#### [EXCERPTED RECORDS]
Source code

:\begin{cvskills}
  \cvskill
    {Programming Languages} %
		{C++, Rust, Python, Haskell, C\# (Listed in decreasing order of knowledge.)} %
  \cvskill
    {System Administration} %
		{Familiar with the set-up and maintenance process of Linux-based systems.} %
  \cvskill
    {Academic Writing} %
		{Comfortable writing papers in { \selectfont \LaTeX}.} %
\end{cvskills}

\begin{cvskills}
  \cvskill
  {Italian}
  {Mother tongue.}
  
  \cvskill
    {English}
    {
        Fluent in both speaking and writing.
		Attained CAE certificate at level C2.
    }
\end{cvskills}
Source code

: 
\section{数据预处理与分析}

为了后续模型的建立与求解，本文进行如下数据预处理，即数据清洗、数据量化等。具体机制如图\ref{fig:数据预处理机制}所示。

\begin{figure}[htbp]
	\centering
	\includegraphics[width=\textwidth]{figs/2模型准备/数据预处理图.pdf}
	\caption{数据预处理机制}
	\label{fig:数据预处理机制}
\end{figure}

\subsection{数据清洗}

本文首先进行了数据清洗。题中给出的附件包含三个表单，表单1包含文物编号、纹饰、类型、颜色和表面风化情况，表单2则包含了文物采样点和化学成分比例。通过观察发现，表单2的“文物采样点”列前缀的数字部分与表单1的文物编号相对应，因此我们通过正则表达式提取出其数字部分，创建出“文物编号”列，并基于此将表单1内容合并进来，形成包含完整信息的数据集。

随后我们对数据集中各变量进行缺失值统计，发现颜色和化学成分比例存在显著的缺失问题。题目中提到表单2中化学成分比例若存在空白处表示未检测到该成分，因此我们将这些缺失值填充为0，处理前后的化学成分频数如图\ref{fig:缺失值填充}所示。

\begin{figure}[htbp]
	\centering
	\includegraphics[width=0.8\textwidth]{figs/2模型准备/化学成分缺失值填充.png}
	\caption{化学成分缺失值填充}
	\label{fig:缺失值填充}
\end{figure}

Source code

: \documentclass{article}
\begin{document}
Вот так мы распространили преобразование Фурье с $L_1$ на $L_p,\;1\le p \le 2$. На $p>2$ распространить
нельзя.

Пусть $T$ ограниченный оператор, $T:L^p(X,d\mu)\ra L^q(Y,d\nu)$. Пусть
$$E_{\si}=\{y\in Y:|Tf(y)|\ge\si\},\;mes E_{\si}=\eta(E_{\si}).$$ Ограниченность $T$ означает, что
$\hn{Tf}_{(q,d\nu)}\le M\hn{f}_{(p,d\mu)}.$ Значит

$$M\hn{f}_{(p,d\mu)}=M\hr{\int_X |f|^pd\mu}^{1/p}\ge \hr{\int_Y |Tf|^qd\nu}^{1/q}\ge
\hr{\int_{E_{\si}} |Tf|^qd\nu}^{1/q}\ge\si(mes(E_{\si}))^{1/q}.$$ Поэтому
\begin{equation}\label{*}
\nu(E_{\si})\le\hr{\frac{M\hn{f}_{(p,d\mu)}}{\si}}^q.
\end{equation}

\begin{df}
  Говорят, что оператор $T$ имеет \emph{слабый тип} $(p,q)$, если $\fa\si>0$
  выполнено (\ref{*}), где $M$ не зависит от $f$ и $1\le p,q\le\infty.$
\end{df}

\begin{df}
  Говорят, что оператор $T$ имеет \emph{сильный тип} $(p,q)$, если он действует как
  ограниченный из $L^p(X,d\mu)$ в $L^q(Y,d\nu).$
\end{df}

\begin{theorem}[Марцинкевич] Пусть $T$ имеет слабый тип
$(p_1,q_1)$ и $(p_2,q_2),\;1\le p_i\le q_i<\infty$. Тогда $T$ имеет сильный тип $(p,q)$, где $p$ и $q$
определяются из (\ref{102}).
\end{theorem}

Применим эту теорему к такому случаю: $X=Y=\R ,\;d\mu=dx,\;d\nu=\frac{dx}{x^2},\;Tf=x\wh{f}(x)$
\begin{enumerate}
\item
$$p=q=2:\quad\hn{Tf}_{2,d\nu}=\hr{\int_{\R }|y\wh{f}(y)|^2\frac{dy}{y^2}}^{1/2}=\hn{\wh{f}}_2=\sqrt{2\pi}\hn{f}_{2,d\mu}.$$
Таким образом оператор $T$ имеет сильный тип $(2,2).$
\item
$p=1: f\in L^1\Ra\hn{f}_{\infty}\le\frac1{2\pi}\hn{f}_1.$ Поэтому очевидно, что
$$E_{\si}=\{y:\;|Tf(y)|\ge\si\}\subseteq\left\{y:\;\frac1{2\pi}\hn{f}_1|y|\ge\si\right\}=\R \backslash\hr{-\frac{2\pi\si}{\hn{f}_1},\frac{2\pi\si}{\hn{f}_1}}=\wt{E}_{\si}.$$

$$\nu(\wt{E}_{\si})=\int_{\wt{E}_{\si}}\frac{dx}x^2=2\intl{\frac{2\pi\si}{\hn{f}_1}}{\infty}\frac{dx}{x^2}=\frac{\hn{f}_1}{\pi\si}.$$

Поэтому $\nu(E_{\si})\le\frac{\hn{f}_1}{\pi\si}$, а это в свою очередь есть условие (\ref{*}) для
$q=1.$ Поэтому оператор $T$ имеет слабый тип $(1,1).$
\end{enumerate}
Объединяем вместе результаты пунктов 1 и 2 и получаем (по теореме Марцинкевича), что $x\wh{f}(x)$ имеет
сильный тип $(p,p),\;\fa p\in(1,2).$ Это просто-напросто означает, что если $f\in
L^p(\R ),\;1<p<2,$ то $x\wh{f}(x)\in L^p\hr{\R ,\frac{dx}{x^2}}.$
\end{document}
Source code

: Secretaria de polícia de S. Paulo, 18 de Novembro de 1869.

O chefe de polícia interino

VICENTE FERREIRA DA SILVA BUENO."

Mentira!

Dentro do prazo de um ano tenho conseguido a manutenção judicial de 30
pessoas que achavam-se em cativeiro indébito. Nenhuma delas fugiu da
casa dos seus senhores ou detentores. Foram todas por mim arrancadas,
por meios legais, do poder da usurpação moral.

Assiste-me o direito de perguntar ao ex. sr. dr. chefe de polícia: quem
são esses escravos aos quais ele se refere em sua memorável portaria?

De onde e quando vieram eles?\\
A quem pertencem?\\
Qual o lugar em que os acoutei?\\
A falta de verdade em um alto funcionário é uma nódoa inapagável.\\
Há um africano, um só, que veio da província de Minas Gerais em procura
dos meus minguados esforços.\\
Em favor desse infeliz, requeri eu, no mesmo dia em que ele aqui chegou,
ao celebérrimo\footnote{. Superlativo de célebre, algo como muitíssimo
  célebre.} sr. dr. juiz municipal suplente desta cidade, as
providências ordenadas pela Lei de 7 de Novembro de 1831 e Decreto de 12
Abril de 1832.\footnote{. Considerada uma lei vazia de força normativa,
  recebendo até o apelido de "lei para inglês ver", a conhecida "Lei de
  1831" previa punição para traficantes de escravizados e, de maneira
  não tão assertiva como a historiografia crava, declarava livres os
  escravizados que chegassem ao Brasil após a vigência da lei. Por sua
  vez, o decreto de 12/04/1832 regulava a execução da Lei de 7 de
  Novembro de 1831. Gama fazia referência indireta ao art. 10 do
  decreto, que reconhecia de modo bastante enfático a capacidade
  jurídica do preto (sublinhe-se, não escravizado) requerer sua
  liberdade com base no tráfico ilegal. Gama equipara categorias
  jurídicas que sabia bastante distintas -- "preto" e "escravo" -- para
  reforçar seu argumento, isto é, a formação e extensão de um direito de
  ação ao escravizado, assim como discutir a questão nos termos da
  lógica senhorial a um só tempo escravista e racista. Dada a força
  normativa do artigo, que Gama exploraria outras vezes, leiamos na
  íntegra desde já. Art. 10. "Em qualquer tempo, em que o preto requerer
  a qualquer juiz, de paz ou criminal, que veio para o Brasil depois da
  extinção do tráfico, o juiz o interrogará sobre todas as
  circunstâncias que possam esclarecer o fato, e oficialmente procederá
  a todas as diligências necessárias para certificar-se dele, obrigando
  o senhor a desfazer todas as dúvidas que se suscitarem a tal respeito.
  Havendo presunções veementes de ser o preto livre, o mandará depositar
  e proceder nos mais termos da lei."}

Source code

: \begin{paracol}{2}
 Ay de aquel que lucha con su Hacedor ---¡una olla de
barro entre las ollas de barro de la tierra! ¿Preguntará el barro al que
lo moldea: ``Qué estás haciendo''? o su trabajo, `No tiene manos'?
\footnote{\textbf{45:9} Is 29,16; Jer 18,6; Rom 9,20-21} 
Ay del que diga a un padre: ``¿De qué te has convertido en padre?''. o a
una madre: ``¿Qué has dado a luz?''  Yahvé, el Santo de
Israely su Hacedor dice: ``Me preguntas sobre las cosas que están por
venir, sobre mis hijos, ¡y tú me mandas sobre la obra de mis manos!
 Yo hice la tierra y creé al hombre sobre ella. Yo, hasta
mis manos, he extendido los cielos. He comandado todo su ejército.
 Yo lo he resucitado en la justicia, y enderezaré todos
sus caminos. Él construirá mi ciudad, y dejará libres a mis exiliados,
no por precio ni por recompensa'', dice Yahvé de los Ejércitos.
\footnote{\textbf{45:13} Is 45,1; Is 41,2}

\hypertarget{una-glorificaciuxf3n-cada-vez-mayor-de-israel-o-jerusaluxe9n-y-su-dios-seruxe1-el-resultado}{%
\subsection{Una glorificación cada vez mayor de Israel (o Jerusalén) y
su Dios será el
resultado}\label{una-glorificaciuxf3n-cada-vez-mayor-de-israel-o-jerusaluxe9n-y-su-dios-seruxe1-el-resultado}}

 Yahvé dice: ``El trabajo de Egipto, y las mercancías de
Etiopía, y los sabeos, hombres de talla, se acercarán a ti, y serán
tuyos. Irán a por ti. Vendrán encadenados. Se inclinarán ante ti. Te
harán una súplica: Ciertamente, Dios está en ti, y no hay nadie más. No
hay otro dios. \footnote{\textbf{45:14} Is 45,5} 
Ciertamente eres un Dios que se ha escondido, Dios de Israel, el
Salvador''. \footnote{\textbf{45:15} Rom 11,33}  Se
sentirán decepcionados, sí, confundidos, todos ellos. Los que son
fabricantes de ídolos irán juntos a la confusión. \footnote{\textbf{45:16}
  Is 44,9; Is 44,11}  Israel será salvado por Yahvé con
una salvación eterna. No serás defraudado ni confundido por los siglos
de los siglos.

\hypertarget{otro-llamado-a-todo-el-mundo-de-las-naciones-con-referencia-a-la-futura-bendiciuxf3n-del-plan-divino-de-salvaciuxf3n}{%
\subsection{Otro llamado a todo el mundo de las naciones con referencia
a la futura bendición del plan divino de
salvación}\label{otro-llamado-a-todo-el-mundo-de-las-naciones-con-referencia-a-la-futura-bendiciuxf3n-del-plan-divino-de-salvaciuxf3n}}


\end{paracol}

#### [TASK BRIEF]
Go through the entries above and copy out every line that includes the word "mayor".

#### [ANSWER TO THE PROBLEM]
\hypertarget{una-glorificaciuxf3n-cada-vez-mayor-de-israel-o-jerusaluxe9n-y-su-dios-seruxe1-el-resultado}{%
\subsection{Una glorificación cada vez mayor de Israel (o Jerusalén) y
resultado}\label{una-glorificaciuxf3n-cada-vez-mayor-de-israel-o-jerusaluxe9n-y-su-dios-seruxe1-el-resultado}}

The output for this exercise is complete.